PROPERTIES OF MATTER - 2024/5
Module code: PHY1039
This module will introduce the classical physics that is relevant to gases and condensed matter, making use of the thermodynamic equations of state. The emphasis will be on the structure of matter and its relationship to mechanical and thermal properties, such as elasticity and thermal expansivity. Laws of classical thermodynamics will be introduced.
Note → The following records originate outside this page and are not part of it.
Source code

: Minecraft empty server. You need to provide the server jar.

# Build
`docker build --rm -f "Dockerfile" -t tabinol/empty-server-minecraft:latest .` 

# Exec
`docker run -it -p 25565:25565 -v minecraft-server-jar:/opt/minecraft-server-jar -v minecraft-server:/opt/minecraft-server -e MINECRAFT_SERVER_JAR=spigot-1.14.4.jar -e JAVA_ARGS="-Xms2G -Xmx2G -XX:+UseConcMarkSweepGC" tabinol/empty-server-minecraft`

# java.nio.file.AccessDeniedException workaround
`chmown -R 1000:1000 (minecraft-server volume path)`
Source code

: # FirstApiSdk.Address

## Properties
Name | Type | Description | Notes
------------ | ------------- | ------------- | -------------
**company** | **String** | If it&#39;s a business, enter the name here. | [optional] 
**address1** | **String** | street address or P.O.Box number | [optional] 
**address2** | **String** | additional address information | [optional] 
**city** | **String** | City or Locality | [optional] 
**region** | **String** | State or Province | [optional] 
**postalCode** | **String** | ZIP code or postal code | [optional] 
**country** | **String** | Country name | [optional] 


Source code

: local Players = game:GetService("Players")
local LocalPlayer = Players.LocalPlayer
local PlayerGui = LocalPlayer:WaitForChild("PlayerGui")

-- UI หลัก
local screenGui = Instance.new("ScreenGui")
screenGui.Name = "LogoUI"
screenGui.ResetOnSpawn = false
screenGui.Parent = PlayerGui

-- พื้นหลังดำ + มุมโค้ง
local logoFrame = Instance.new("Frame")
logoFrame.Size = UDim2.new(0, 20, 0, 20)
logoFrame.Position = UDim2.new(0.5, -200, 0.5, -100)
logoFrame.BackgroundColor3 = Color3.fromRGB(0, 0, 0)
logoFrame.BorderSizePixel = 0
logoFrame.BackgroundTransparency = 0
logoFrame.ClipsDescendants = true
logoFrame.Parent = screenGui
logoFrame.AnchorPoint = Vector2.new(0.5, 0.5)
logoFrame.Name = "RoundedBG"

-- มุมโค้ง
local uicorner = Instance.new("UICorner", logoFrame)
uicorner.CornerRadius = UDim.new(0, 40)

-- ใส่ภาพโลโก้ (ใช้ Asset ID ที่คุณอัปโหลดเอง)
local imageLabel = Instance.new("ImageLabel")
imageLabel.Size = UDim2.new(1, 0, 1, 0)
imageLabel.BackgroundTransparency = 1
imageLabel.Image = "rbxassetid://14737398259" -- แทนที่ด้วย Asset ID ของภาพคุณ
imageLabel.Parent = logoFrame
The module will prepare the student for the study of solid state physics and advanced thermodynamics at Level FHEQ 5.
Mathematics & Physics
MORRISON Lisa (Maths & Phys)
Number of Credits: 15
ECTS Credits: 7.5
Framework: FHEQ Level 4
JACs code: F300
Module cap (Maximum number of students): N/A
Overall student workload
Independent Learning Hours: 40
Lecture Hours: 22
Tutorial Hours: 11
Laboratory Hours: 22
Guided Learning: 44
Captured Content: 11
Prerequisites / Co-requisites
Indicative content includes:
- States of matter, open & closed thermodynamic systems, equilibrium states, state variables, types of walls, Zeroth Law of Thermodynamics, and the definition of temperature.
- Reversible processes, equations of state, ideal & van der Waals gases, phase transitions (solid, liquid & gas), inter-atomic and intermolecular potentials, and the relation between intermolecular interactions & phase transitions.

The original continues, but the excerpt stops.